Pour le moment, il n'est visiblement pas encore possible de lancer un enregistrement ou de le regarder à distance, depuis un autre équipement que sa box, son mobile par exemple. Dommage, car c'est justement un des avantages du NPVR : ne plus dépendre exclusivement de sa box.
Il n'est pas non plus possible d'étendre la durée (8h ou 100h), mais une telle option payante devrait certainement arriver un jour, de quoi permettre à SFR de récupérer auprès du client une partie des sommes qu'il reverse au titre de la copie privée.
Ces deux fonctionnalités (gestion en dehors de la box et étendre la durée) sont « à venir » nous précise la marque au carré rouge.
Le Disque dur numérique absent des... pages des offres SFR !

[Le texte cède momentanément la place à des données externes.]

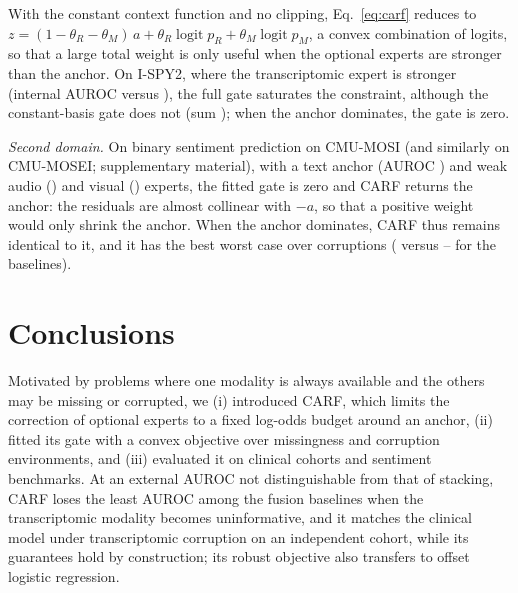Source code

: \documentclass[runningheads]{llncs}
\newcommand{\logit}{\operatorname{logit}}
\begin{document}
With the constant context function and no clipping, Eq.~\eqref{eq:carf} reduces to $z=(1-\theta_R-\theta_M)\,a+\theta_R\logit p_R+\theta_M\logit p_M$, a convex combination of logits, so that a large total weight is only useful when the optional experts are stronger than the anchor. On I-SPY2, where the transcriptomic expert is stronger (internal AUROC \IntRna{} versus \IntClin{}), the full gate saturates the constraint, although the constant-basis gate does not (sum \NoContextCoefSum{}); when the anchor dominates, the gate is zero.

\emph{Second domain.} On binary sentiment prediction on CMU-MOSI \cite{zadeh2016mosi} (and similarly on CMU-MOSEI; supplementary material), with a text anchor (AUROC \MosiText{}) and weak audio (\MosiAudio{}) and visual (\MosiVisual{}) experts, the fitted gate is zero and CARF returns the anchor: the residuals are almost collinear with $-a$, so that a positive weight would only shrink the anchor. When the anchor dominates, CARF thus remains identical to it, and it has the best worst case over \MosiNScen{} corruptions (\MosiWorstCarf{} versus \MosiWorstBaseLo{}--\MosiWorstBaseHi{} for the baselines).

\section{Conclusions}

Motivated by problems where one modality is always available and the others may be missing or corrupted, we (i) introduced CARF, which limits the correction of optional experts to a fixed log-odds budget around an anchor, (ii) fitted its gate with a convex objective over missingness and corruption environments, and (iii) evaluated it on clinical cohorts and sentiment benchmarks. At an external AUROC not distinguishable from that of stacking, CARF loses the least AUROC among the fusion baselines when the transcriptomic modality becomes uninformative, and it matches the clinical model under transcriptomic corruption on an independent cohort, while its guarantees hold by construction; its robust objective also transfers to offset logistic regression.
\end{document}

On regrette enfin que la page de présentation des offres Box de SFR ne fasse pas mention du « Disque dur numérique ». Il faut attendre la page de confirmation de votre panier pour voir apparaître la ligne « Mes enregistrements 8h inclus » ou « Mes enregistrements 100h inclus » pour qu'apparaisse enfin une indication, encore trop discrète, du NPVR.
Pour les lignes avec un faible débit, il n'est en effet pas anodin de devoir récupérer le flux en ligne plutôt que directement sur le disque dur de sa box pour ensuite en profiter sans utiliser de la bande passante. « La communication est en cours et se fera de manière progressive », alors que les offres sont déjà en vente depuis la fin de la semaine dernière.
Ce changement ne concerne que les nouveaux clients, mais les anciens pourront « ensuite en profiter dans le cadre d’un changement d’équipement ».
Pour rappel, Orange travaille également sur une fonctionnalité du genre avec la virtualisation de la Livebox. Le service est déjà en place depuis longtemps en Roumanie, mais tarde à arriver en France.